▸ **ASSIGNMENT**: Retype the material below, keeping each line identical.

[[ EXERCISE DATA open ]]

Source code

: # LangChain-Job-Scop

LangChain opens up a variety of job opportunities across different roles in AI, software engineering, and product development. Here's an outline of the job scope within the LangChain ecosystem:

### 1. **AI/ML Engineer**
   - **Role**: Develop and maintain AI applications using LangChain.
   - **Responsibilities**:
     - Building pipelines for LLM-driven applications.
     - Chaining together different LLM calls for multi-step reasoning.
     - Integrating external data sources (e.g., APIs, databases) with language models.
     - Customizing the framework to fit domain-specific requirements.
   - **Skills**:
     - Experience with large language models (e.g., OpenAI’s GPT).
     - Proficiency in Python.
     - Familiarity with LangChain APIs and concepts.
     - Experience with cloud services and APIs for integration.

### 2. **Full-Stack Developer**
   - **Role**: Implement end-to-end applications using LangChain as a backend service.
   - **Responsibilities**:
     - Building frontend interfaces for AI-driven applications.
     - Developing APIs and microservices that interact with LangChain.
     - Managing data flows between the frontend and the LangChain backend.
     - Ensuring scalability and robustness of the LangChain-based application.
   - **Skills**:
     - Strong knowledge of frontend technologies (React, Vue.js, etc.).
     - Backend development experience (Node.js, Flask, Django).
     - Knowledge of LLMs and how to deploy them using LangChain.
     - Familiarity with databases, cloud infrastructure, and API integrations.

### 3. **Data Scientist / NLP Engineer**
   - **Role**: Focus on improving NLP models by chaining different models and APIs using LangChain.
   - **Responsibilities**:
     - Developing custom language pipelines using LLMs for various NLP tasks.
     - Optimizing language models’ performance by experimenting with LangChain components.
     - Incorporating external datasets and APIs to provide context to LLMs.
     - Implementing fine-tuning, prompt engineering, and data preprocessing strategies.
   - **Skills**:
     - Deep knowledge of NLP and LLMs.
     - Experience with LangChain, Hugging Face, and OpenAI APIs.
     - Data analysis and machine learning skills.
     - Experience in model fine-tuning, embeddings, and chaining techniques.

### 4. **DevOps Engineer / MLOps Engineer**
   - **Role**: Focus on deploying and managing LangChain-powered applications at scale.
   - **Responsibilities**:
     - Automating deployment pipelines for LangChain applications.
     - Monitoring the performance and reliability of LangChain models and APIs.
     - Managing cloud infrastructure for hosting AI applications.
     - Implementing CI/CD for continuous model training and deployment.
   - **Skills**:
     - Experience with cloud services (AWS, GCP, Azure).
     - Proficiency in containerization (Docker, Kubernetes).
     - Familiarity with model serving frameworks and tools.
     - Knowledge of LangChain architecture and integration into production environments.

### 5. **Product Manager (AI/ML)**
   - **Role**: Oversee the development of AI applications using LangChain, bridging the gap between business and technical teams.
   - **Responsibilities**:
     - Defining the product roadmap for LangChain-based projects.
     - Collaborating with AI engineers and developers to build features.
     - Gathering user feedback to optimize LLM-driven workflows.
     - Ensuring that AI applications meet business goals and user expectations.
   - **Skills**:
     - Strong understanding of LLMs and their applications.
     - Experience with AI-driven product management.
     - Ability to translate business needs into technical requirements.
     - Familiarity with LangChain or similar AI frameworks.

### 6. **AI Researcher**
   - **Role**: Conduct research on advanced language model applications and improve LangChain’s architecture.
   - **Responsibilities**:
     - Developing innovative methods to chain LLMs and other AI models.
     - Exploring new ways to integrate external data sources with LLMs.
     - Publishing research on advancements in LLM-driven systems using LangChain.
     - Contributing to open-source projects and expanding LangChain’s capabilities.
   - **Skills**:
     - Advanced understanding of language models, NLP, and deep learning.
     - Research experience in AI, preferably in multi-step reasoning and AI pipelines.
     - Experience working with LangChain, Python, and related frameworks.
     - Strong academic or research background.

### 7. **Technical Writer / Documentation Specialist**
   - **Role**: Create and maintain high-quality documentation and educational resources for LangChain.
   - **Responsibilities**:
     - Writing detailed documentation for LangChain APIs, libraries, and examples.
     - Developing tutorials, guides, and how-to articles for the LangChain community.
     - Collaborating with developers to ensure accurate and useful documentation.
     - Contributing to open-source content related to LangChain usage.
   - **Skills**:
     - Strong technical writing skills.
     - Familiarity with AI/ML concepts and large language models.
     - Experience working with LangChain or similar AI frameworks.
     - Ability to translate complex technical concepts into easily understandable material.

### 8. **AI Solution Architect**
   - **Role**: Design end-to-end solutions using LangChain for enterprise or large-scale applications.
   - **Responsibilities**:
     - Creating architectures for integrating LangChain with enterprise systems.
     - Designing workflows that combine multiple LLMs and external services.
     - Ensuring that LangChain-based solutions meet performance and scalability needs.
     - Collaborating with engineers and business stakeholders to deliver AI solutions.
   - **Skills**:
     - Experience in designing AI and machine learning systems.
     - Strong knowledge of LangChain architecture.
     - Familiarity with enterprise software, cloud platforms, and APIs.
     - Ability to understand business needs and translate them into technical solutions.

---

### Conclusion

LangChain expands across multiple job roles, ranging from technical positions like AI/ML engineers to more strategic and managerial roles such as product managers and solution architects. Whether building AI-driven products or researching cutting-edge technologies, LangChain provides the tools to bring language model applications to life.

[[ EXERCISE DATA closed ]]

▸ **ANSWER SECTION**:
Source code

: # LangChain-Job-Scop

LangChain opens up a variety of job opportunities across different roles in AI, software engineering, and product development. Here's an outline of the job scope within the LangChain ecosystem:

### 1. **AI/ML Engineer**
   - **Role**: Develop and maintain AI applications using LangChain.
   - **Responsibilities**:
     - Building pipelines for LLM-driven applications.
     - Chaining together different LLM calls for multi-step reasoning.
     - Integrating external data sources (e.g., APIs, databases) with language models.
     - Customizing the framework to fit domain-specific requirements.
   - **Skills**:
     - Experience with large language models (e.g., OpenAI’s GPT).
     - Proficiency in Python.
     - Familiarity with LangChain APIs and concepts.
     - Experience with cloud services and APIs for integration.

### 2. **Full-Stack Developer**
   - **Role**: Implement end-to-end applications using LangChain as a backend service.
   - **Responsibilities**:
     - Building frontend interfaces for AI-driven applications.
     - Developing APIs and microservices that interact with LangChain.
     - Managing data flows between the frontend and the LangChain backend.
     - Ensuring scalability and robustness of the LangChain-based application.
   - **Skills**:
     - Strong knowledge of frontend technologies (React, Vue.js, etc.).
     - Backend development experience (Node.js, Flask, Django).
     - Knowledge of LLMs and how to deploy them using LangChain.
     - Familiarity with databases, cloud infrastructure, and API integrations.

### 3. **Data Scientist / NLP Engineer**
   - **Role**: Focus on improving NLP models by chaining different models and APIs using LangChain.
   - **Responsibilities**:
     - Developing custom language pipelines using LLMs for various NLP tasks.
     - Optimizing language models’ performance by experimenting with LangChain components.
     - Incorporating external datasets and APIs to provide context to LLMs.
     - Implementing fine-tuning, prompt engineering, and data preprocessing strategies.
   - **Skills**:
     - Deep knowledge of NLP and LLMs.
     - Experience with LangChain, Hugging Face, and OpenAI APIs.
     - Data analysis and machine learning skills.
     - Experience in model fine-tuning, embeddings, and chaining techniques.

### 4. **DevOps Engineer / MLOps Engineer**
   - **Role**: Focus on deploying and managing LangChain-powered applications at scale.
   - **Responsibilities**:
     - Automating deployment pipelines for LangChain applications.
     - Monitoring the performance and reliability of LangChain models and APIs.
     - Managing cloud infrastructure for hosting AI applications.
     - Implementing CI/CD for continuous model training and deployment.
   - **Skills**:
     - Experience with cloud services (AWS, GCP, Azure).
     - Proficiency in containerization (Docker, Kubernetes).
     - Familiarity with model serving frameworks and tools.
     - Knowledge of LangChain architecture and integration into production environments.

### 5. **Product Manager (AI/ML)**
   - **Role**: Oversee the development of AI applications using LangChain, bridging the gap between business and technical teams.
   - **Responsibilities**:
     - Defining the product roadmap for LangChain-based projects.
     - Collaborating with AI engineers and developers to build features.
     - Gathering user feedback to optimize LLM-driven workflows.
     - Ensuring that AI applications meet business goals and user expectations.
   - **Skills**:
     - Strong understanding of LLMs and their applications.
     - Experience with AI-driven product management.
     - Ability to translate business needs into technical requirements.
     - Familiarity with LangChain or similar AI frameworks.

### 6. **AI Researcher**
   - **Role**: Conduct research on advanced language model applications and improve LangChain’s architecture.
   - **Responsibilities**:
     - Developing innovative methods to chain LLMs and other AI models.
     - Exploring new ways to integrate external data sources with LLMs.
     - Publishing research on advancements in LLM-driven systems using LangChain.
     - Contributing to open-source projects and expanding LangChain’s capabilities.
   - **Skills**:
     - Advanced understanding of language models, NLP, and deep learning.
     - Research experience in AI, preferably in multi-step reasoning and AI pipelines.
     - Experience working with LangChain, Python, and related frameworks.
     - Strong academic or research background.

### 7. **Technical Writer / Documentation Specialist**
   - **Role**: Create and maintain high-quality documentation and educational resources for LangChain.
   - **Responsibilities**:
     - Writing detailed documentation for LangChain APIs, libraries, and examples.
     - Developing tutorials, guides, and how-to articles for the LangChain community.
     - Collaborating with developers to ensure accurate and useful documentation.
     - Contributing to open-source content related to LangChain usage.
   - **Skills**:
     - Strong technical writing skills.
     - Familiarity with AI/ML concepts and large language models.
     - Experience working with LangChain or similar AI frameworks.
     - Ability to translate complex technical concepts into easily understandable material.

### 8. **AI Solution Architect**
   - **Role**: Design end-to-end solutions using LangChain for enterprise or large-scale applications.
   - **Responsibilities**:
     - Creating architectures for integrating LangChain with enterprise systems.
     - Designing workflows that combine multiple LLMs and external services.
     - Ensuring that LangChain-based solutions meet performance and scalability needs.
     - Collaborating with engineers and business stakeholders to deliver AI solutions.
   - **Skills**:
     - Experience in designing AI and machine learning systems.
     - Strong knowledge of LangChain architecture.
     - Familiarity with enterprise software, cloud platforms, and APIs.
     - Ability to understand business needs and translate them into technical solutions.

---

### Conclusion

LangChain expands across multiple job roles, ranging from technical positions like AI/ML engineers to more strategic and managerial roles such as product managers and solution architects. Whether building AI-driven products or researching cutting-edge technologies, LangChain provides the tools to bring language model applications to life.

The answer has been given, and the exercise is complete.